▶

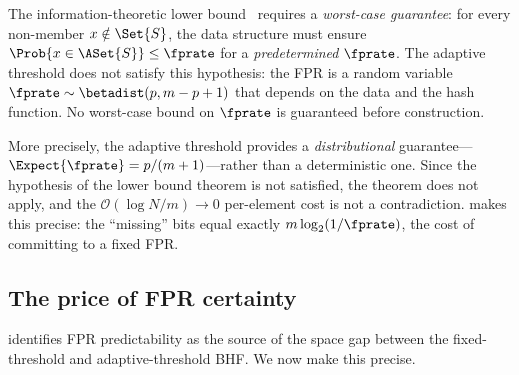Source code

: \begin{remark}
\label{rem:lb_not_violated}
The information-theoretic lower bound~\cite{carter1978} requires a
\emph{worst-case guarantee}: for every non-member $x \notin \Set{S}$, the data
structure must ensure $\Prob{x \in \ASet{S}} \leq \fprate$ for a
\emph{predetermined} $\fprate$.
The adaptive threshold does not satisfy this hypothesis: the FPR is a random
variable $\fprate \sim \betadist(p, m - p + 1)$ that depends on the data and
the hash function.
No worst-case bound on $\fprate$ is guaranteed before construction.

More precisely, the adaptive threshold provides a \emph{distributional}
guarantee---$\Expect{\fprate} = p/(m+1)$---rather than a deterministic one.
Since the hypothesis of the lower bound theorem is not satisfied, the theorem
does not apply, and the $\mathcal{O}(\log N / m) \to 0$ per-element cost is
not a contradiction.
 makes this precise: the ``missing'' bits equal
exactly $m \log_2(1/\fprate)$, the cost of committing to a fixed FPR.
\end{remark}

\subsection{The price of FPR certainty}
\label{sec:price_certainty}

 identifies FPR predictability as the source of
the space gap between the fixed-threshold and adaptive-threshold BHF\@.
We now make this precise.


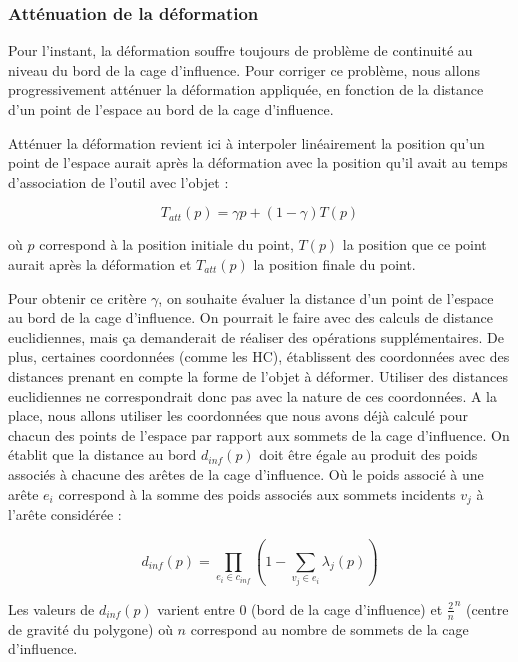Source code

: \subsubsection{Atténuation de la déformation}

Pour l'instant, la déformation souffre toujours de problème de continuité au
niveau du bord de la cage d'influence. Pour corriger ce problème, nous allons
progressivement atténuer la déformation appliquée, en fonction de la distance
d'un point de l'espace au bord de la cage d'influence.

Atténuer la déformation revient ici à interpoler linéairement la position
qu'un point de l'espace aurait après la déformation avec la position qu'il
avait au temps d'association de l'outil avec l'objet :

\begin{equation}
  T_{att}(p) = \gamma p + (1-\gamma) T(p)
\end{equation}

où $p$ correspond à la position initiale du point, $T(p)$ la position que ce
point aurait après la déformation et $T_{att}(p)$ la position finale du point.

Pour obtenir ce critère $\gamma$, on souhaite évaluer la distance d'un point
de l'espace au bord de la cage d'influence. On pourrait le faire avec des
calculs de distance euclidiennes, mais ça demanderait de réaliser des
opérations supplémentaires. De plus, certaines coordonnées (comme les HC),
établissent des coordonnées avec des distances prenant en compte la forme de
l'objet à déformer. Utiliser des distances euclidiennes ne correspondrait donc
pas avec la nature de ces coordonnées. A la place, nous allons utiliser les
coordonnées que nous avons déjà calculé pour chacun des points de l'espace par
rapport aux sommets de la cage d'influence. On établit que la distance au bord
$d_{inf}(p)$ doit être égale au produit des poids associés à chacune des
arêtes de la cage d'influence. Où le poids associé à une arête $e_i$
correspond à la somme des poids associés aux sommets incidents $v_j$ à l'arête
considérée :

\begin{equation}
  d_{inf}(p) = \prod_{e_i \in c_{inf}} (1 - \sum_{v_j \in e_i} \lambda_j(p))
\end{equation}

Les valeurs de $d_{inf}(p)$ varient entre 0 (bord de la cage d'influence) et
$\frac{2}{n}^n$ (centre de gravité du polygone) où $n$ correspond au nombre de
sommets de la cage d'influence.

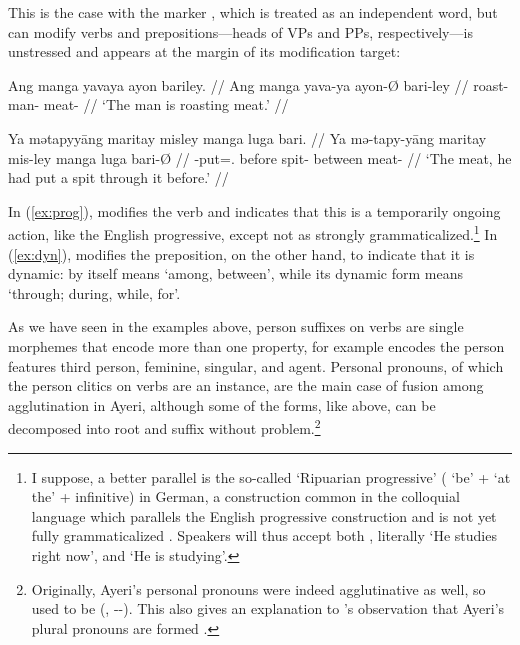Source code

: This is the case with the marker , which is treated as an 
independent word, but can modify verbs and prepositions---heads of VPs and 
PPs, respectively---is unstressed and appears at the margin of its 
modification target:

\pex
\a\label{ex:prog}\begingl
	\gla Ang manga yavaya ayon bariley. //
	\glb Ang manga yava-ya ayon-Ø bari-ley //
	\glc \AgtT{} \Prog{} roast-\TsgM{} man-\Top{} meat-\PargI{} //
	\glft `The man is roasting meat.' //
\endgl

\a\label{ex:dyn}\begingl
	\gla Ya mətapyyāng maritay misley manga luga bari. //
	\glb Ya mə-tapy-yāng maritay mis-ley manga luga bari-Ø //
	\glc \LocT{} \Pst{}-put=\TsgM{}.\Aarg{} before spit-\PargI{} \Dyn{} 
		between meat-\Top{} //
	\glft `The meat, he had put a spit through it before.' //
\endgl

\xe

In (\ref{ex:prog}),  modifies the verb  
and indicates that this is a temporarily ongoing action, like the English 
progressive, except not as strongly grammaticalized.\footnote{I suppose, a 
better parallel is the so-called  `Ripuarian 
progressive' ( `be' +  `at the' + infinitive) in German, a 
construction common in the colloquial language which parallels the English 
progressive construction and is not yet fully grammaticalized 
\citep[435]{dudengram2016}. Speakers will thus accept both , literally `He studies right now', and  `He is 
studying'.
% 
}
%
In (\ref{ex:dyn}),  modifies the preposition, on the other 
hand, to indicate that it is dynamic:  by itself means `among, 
between', while its dynamic form  means `through; 
during, while, for'.

As we have seen in the examples above, person suffixes on verbs are single 
morphemes that encode more than one property, for example  
encodes the person features third person, feminine, singular, and agent. 
Personal pronouns, of which the person clitics on 
verbs are an instance, are the main case of fusion among agglutination in Ayeri, 
although some of the forms, like  above, can be 
decomposed into root and suffix without problem.\footnote{Originally, Ayeri's 
personal pronouns were indeed agglutinative as well, so  
used to be  (, \Tsg{}-\F{}-\Aarg{}). This 
also gives an explanation to \citet{boga2016}'s observation that Ayeri's plural 
pronouns are formed .}

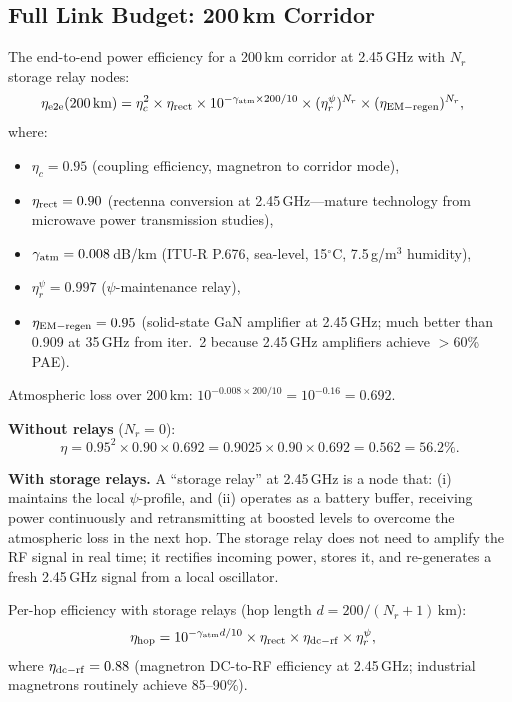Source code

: \documentclass[aps,prd,twocolumn,superscriptaddress]{revtex4-2}
\begin{document}
\subsection{Full Link Budget: 200\,km Corridor}

The end-to-end power efficiency for a 200\,km corridor at 2.45\,GHz
with $N_r$ storage relay nodes:
\begin{align}
\eta_{\rm e2e}(200\,\text{km}) &= \eta_c^2\times\eta_{\rm rect}
\times 10^{-\gamma_{\rm atm}\times200/10}
\times (\eta_r^\psi)^{N_r} \times (\eta_{\rm EM-regen})^{N_r},
\label{eq:link-budget-200}
\end{align}
where:
\begin{itemize}
\item $\eta_c = 0.95$ (coupling efficiency, magnetron to corridor mode),
\item $\eta_{\rm rect} = 0.90$ (rectenna conversion at 2.45\,GHz---mature
technology from microwave power transmission studies),
\item $\gamma_{\rm atm} = 0.008$\,dB/km (ITU-R P.676, sea-level, 15$^\circ$C,
7.5\,g/m$^3$ humidity),
\item $\eta_r^\psi = 0.997$ ($\psi$-maintenance relay),
\item $\eta_{\rm EM-regen} = 0.95$ (solid-state GaN amplifier at 2.45\,GHz;
much better than 0.909 at 35\,GHz from iter.~2 because 2.45\,GHz
amplifiers achieve $>$60\% PAE).
\end{itemize}

Atmospheric loss over 200\,km: $10^{-0.008\times200/10} = 10^{-0.16}
= 0.692$.

\textbf{Without relays} ($N_r = 0$):
\begin{equation}
\eta = 0.95^2\times0.90\times0.692 = 0.9025\times0.90\times0.692
= 0.562 = 56.2\%.
\end{equation}

\textbf{With storage relays.}
A ``storage relay'' at 2.45\,GHz is a node that: (i) maintains the
local $\psi$-profile, and (ii) operates as a battery buffer, receiving
power continuously and retransmitting at boosted levels to overcome the
atmospheric loss in the next hop.  The storage relay does not need to
amplify the RF signal in real time; it rectifies incoming power, stores
it, and re-generates a fresh 2.45\,GHz signal from a local oscillator.

Per-hop efficiency with storage relays (hop length $d = 200/(N_r+1)$\,km):
\begin{align}
\eta_{\rm hop} &= 10^{-\gamma_{\rm atm} d/10}\times\eta_{\rm rect}
\times\eta_{\rm dc-rf}\times\eta_r^\psi,
\end{align}
where $\eta_{\rm dc-rf} = 0.88$ (magnetron DC-to-RF efficiency at
2.45\,GHz; industrial magnetrons routinely achieve 85--90\%).
\end{document}
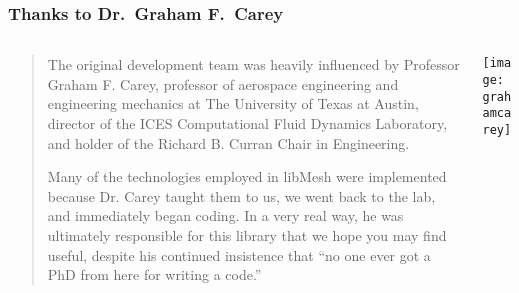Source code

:%

\frame
{
  \frametitle{Thanks to Dr.\ Graham F.\ Carey}

  \begin{columns}
    \begin{column}{.55\textwidth}
      \scriptsize
      \begin{quote}
        The original development team was heavily influenced by Professor Graham F. Carey, professor of aerospace engineering and engineering mechanics at The University of Texas at Austin, director of the ICES Computational Fluid Dynamics Laboratory, and holder of the Richard B. Curran Chair in Engineering.

        Many of the technologies employed in libMesh were implemented because Dr. Carey taught them to us, we went back to the lab, and immediately began coding. In a very real way, he was ultimately responsible for this library that we hope you may find useful, despite his continued insistence that ``no one ever got a PhD from here for writing a code.''
      \end{quote}
\normalsize
    \end{column}
    \begin{column}{.45\textwidth}
      \texttt{[image: grahamcarey]}
    \end{column}
  \end{columns}
}


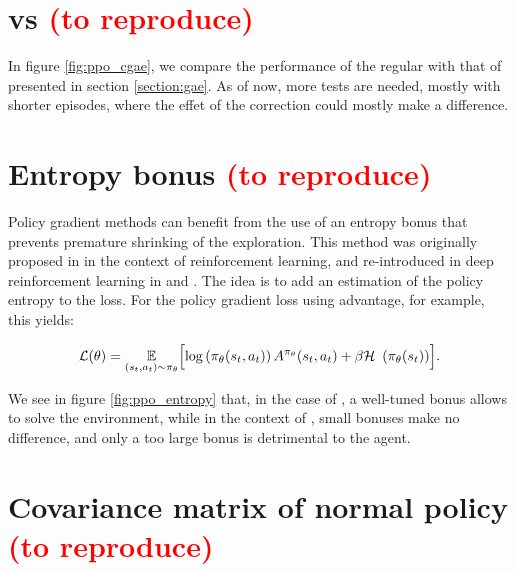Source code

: \section{\gae vs \cgae \textcolor{red}{(to reproduce)}}

In figure \ref{fig:ppo_cgae}, we compare the performance of the regular \gae with that of \cgae presented in section \ref{section:gae}. As of now, more tests are needed, mostly with shorter episodes, where the effet of the \cgae correction could mostly make a difference.



\section{Entropy bonus \textcolor{red}{(to reproduce)}}

Policy gradient methods can benefit from the use of an entropy bonus that prevents premature shrinking of the exploration. This method was originally proposed in \cite{williams1991} in the context of reinforcement learning, and re-introduced in deep reinforcement learning in \cite{a2c} and \cite{ppo}. The idea is to add an estimation of the policy entropy to the loss. For the policy gradient loss using advantage, for example, this yields:

\begin{equation}
	\mathcal{L}(\theta) = \expect{(s_t, a_t) \sim \pi_\theta} \Bigl[ \log \left( \pi_\theta (s_t, a_t) \right) A^{\pi_\theta} (s_t, a_t) + \beta \entropy \left( \pi_\theta (s_t) \right) \Bigr].
\end{equation}

We see in figure \ref{fig:ppo_entropy} that, in the case of , a well-tuned bonus allows to solve the environment, while in the context of , small bonuses make no difference, and only a too large bonus is detrimental to the agent.



\section{Covariance matrix of normal policy \textcolor{red}{(to reproduce)}}

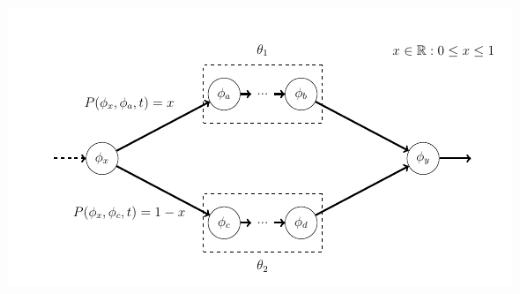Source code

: \documentclass[13.5pt]{beamer}
\begin{document}
\begin{frame}[noframenumbering]
	
	\begin{center}
		\includegraphics[width=\textwidth,height=0.80\textheight]{../Images/super2.png}
	\end{center}
	
\end{frame} 


\end{document}
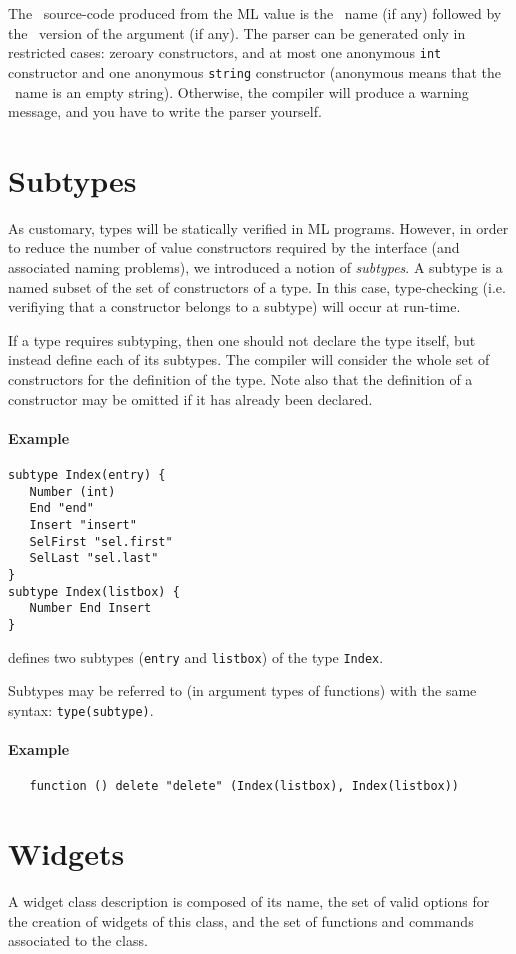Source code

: The \tk\ source-code produced from the ML value is the \tk\ name (if any)
followed by the \tk\ version of the argument (if any).
The parser can be generated only in restricted cases: zeroary constructors,
and at most one anonymous \verb|int| constructor and one anonymous
\verb|string| constructor (anonymous means that the \tk\ name is an empty
string). Otherwise, the compiler will produce a warning
message, and you have to write the parser yourself. 

\section{Subtypes}
As customary, types will be statically verified in ML programs. However, in
order to reduce the number of value constructors required by the interface
(and associated naming problems),
we introduced a notion of {\em subtypes}. A subtype is a named subset of the
set of constructors of a type. In this case, type-checking (i.e. verifiying
that a constructor belongs to a subtype) will occur at run-time.

If a type requires subtyping, then one should not declare the type itself,
but instead define each of its subtypes. The compiler will consider the
whole set of constructors for the definition of the type. Note also that the
definition of a constructor may be omitted if it has  already been declared.

\paragraph{Example}
\begin{verbatim}
subtype Index(entry) {
   Number (int)
   End "end"
   Insert "insert"
   SelFirst "sel.first"
   SelLast "sel.last" 
}
subtype Index(listbox) {
   Number End Insert 
}
\end{verbatim}
defines two subtypes (\verb|entry| and \verb|listbox|) of the type
\verb|Index|.  

Subtypes may be referred to (in argument types of functions) with the same
syntax: \verb|type(subtype)|.
\paragraph{Example}
\begin{verbatim}
   function () delete "delete" (Index(listbox), Index(listbox))
\end{verbatim} 

\section{Widgets}
A widget class description is composed of its name, the set of valid options
for the creation of widgets of this class, and the set of functions and
commands associated to the class.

◀

*Exercise aim:* The line with "d'un point de" marks the end: restate word for word every line from the top of the data through that one, omitting pictures.

*Task output:*
Source code

: \begin{remark}
\label{rem:lb_not_violated}
The information-theoretic lower bound~\cite{carter1978} requires a
\emph{worst-case guarantee}: for every non-member $x \notin \Set{S}$, the data
structure must ensure $\Prob{x \in \ASet{S}} \leq \fprate$ for a
\emph{predetermined} $\fprate$.
The adaptive threshold does not satisfy this hypothesis: the FPR is a random
variable $\fprate \sim \betadist(p, m - p + 1)$ that depends on the data and
the hash function.
No worst-case bound on $\fprate$ is guaranteed before construction.

More precisely, the adaptive threshold provides a \emph{distributional}
guarantee---$\Expect{\fprate} = p/(m+1)$---rather than a deterministic one.
Since the hypothesis of the lower bound theorem is not satisfied, the theorem
does not apply, and the $\mathcal{O}(\log N / m) \to 0$ per-element cost is
not a contradiction.
 makes this precise: the ``missing'' bits equal
exactly $m \log_2(1/\fprate)$, the cost of committing to a fixed FPR.
\end{remark}

\subsection{The price of FPR certainty}
\label{sec:price_certainty}

 identifies FPR predictability as the source of
the space gap between the fixed-threshold and adaptive-threshold BHF\@.
We now make this precise.


Source code

: \subsubsection{Atténuation de la déformation}

Pour l'instant, la déformation souffre toujours de problème de continuité au
niveau du bord de la cage d'influence. Pour corriger ce problème, nous allons
progressivement atténuer la déformation appliquée, en fonction de la distance
d'un point de l'espace au bord de la cage d'influence.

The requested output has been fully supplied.